While skeletons, zombies, ghosts, liches and draugr all get the name "Undead", I don't think they're all the same form of being. I mean, the book Corpse Preparation describes in detail how to create the first two, while ghosts seem to be restless spirits that have no master and liches actually created themselves.
There is a huge difference because in the aforementioned book, skeletons and zombies are described as basically nothing but a couple of bones and flesh kept together by magic (the book even recommends using leather straps at the joints, so that they're more stable).
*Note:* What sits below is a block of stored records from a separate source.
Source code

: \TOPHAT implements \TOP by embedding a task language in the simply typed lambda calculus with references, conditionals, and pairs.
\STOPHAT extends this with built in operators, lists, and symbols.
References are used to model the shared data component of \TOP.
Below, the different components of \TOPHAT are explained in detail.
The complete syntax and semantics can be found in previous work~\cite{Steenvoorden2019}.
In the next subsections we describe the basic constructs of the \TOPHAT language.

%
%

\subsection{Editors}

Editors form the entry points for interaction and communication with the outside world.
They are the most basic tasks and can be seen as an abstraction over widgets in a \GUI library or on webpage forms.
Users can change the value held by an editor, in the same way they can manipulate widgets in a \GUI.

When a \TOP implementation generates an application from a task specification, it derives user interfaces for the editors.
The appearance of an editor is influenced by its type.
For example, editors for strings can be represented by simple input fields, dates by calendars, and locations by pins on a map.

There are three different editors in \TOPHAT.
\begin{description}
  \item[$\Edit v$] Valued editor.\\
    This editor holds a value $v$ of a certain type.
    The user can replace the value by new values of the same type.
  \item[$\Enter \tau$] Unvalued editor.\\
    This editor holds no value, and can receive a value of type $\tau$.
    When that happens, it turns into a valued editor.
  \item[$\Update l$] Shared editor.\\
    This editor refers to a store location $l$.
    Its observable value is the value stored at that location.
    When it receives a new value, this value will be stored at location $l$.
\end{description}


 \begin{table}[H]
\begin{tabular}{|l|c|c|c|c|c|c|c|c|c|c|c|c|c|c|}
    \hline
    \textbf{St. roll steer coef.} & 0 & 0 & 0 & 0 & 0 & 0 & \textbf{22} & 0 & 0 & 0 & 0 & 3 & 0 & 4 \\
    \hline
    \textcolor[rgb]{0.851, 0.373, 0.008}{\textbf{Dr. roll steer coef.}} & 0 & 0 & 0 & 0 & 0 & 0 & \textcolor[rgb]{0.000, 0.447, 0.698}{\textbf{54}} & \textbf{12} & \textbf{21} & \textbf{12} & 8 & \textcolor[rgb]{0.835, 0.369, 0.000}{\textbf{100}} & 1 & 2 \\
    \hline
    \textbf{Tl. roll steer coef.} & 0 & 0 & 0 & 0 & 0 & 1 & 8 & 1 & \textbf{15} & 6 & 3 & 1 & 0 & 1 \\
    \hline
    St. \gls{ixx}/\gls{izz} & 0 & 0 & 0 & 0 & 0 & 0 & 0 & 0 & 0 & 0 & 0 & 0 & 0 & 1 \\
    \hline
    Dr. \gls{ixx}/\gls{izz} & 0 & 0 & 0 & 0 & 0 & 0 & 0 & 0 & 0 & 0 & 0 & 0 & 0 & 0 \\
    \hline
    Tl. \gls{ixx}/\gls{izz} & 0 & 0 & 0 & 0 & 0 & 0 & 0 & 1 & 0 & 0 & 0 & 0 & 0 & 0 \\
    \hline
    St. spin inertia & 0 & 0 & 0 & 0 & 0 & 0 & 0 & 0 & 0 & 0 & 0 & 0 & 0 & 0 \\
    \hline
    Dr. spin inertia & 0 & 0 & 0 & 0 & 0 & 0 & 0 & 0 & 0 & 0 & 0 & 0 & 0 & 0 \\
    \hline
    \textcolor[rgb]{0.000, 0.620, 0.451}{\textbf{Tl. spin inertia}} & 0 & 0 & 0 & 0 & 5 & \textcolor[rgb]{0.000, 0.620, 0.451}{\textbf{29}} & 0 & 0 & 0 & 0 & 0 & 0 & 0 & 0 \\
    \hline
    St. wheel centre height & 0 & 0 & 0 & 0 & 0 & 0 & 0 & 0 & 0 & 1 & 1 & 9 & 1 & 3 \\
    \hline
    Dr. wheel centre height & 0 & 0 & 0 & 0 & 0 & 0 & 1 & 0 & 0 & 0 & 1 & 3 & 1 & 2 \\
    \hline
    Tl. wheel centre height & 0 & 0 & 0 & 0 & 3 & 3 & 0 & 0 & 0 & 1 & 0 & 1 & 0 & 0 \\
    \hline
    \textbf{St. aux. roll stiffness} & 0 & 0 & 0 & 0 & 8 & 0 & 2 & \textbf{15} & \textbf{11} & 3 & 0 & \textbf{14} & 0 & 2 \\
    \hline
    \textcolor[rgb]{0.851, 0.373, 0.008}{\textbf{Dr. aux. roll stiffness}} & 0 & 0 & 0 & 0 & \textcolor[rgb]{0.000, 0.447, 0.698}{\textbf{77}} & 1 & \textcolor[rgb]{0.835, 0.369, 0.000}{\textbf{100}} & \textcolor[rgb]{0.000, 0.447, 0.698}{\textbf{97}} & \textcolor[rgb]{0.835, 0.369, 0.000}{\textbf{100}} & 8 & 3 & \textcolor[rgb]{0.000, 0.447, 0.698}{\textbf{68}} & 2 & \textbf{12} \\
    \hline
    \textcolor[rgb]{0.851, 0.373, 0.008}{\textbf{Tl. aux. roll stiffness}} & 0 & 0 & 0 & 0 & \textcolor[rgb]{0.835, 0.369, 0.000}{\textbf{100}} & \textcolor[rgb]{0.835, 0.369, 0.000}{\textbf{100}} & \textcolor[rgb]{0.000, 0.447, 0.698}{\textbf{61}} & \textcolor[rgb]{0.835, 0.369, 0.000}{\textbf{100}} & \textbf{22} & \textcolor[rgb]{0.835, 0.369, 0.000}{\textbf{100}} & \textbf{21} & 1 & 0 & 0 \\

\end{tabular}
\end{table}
They're completely devoid of life or "unlife", they're nothing but objects held together by magic. So what *should* hurt them is Dispel magic, because it removes the one thing that keeps them going.
Ghosts however, are positively dead, they're just souls in the wrong place or something like that. There are plenty of quests to free them and all that. I don't know what happens when you "kill" the aggressive ones; I guess you simply destabilize their ectoplasmatic structure, allowing them to relocate elsewhere, hopefully in Aetherius. But that's just a guess.
But then there are liches. Liches chose their fate willingly, so they must know that they won't turn into a simple assembly of bones, they're something "more". Whatever that is. They retain their ability to think and to research, and they even keep their soul, even if they have to place it in a phylactery. So they're not your standard zombie with added magical powers, they're something else. And THIS difference might just be the point where you could argue that liches (and maybe draugr) could have a weakness to Restoration, while all the other types of Undead are just not the right kind of undead for that.
I mean, turning yourself into a lich is a science in the Elder Scrolls games. You can explain it with the craziest thing you come up with, and it will make sense in a way.
Conclusion: If anything, then only liches should suffer from a weakness to Restoration magic, because they're the only Undead that are truly unnatural. The whole idea that being undead has something to do with "negative life" really only makes sense for them, and the way they're portrayed kind of suggests something like that.
Vampires are most certainly undead. Morrowind and Oblivion simply did not take it as far as Daggerfall did. In Daggerfall you very literally pass away. You're buried at a nearby cemetery, and because you died, your guild standings are all erased. MW and OB just have you die and return to life after a little while on the bed you slept in. Not quite as interesting as Daggerfall, but there's nothing there hinting at you simply having a disease that makes you want to svck blood.
There's also nothing in Daggerfall that's hinting at you being actually dead when they put you in the ground. Might just as well be a disease there, too.